Since transpiling the reference code to JS resulted in poor performance, the anonymization code will stay in dotnet.
Furthermore, I don't think it is a good idea to manually build the query AST in JS land. It couples the Frontend and Backend internals too much. Sending a SQL statement feels cleaner.

As input we send: filename, query statement, anonymization settings.
As output we get: query result or an error.

Option 1: anonymize using the CLI.

We pass the input as command-line arguments , we get back the query result (as either CSV or JSON) in the stdout stream or we get an error in stderr stream.

PROs:

  • We don't need to have .NET code in the publisher repository;
  • It keeps the reference code separate from the GUI and free of pollution with Frontend concerns;
  • Allows for easy automatization, as all the functionality is easily accessible from the CLI;
  • Makes sure the reference tool works as intended from the CLI (since the Frontend depends on it).

CONs:

  • We won't have live progress reports (unless we get a bit hacky);
  • We pay the CLR startup cost for each anonymization call;
  • Functionality will be limited to what the CLI provides.
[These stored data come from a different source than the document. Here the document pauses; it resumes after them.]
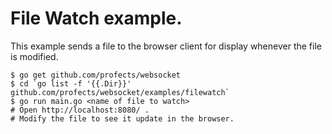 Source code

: # File Watch example.

This example sends a file to the browser client for display whenever the file is modified.

    $ go get github.com/profects/websocket
    $ cd `go list -f '{{.Dir}}' github.com/profects/websocket/examples/filewatch`
    $ go run main.go <name of file to watch>
    # Open http://localhost:8080/ .
    # Modify the file to see it update in the browser.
Option 2: anonymize using IPC.

We will need an additional .NET project in this repository that loads the core reference library and dispatches anonymization requests to it. We pass the input as a JSON object and we get back a JSON object with the result or error. We need to decide if we use a socket or the process stdio streams for message exchange.

PROs:

  • We can add functionality not supported by the CLI;
  • JSON messages are more expressive than invoking a CLI application;
  • Lower latency, since the CLR is kept loaded.

CONs:

  • Additional .NET code added to this repository;
  • CLI might become stale, since it will be rarely used;
  • Tighter coupling between the publisher and reference repositories;
  • Reference code will get polluted with Frontend concerns (like progress reports).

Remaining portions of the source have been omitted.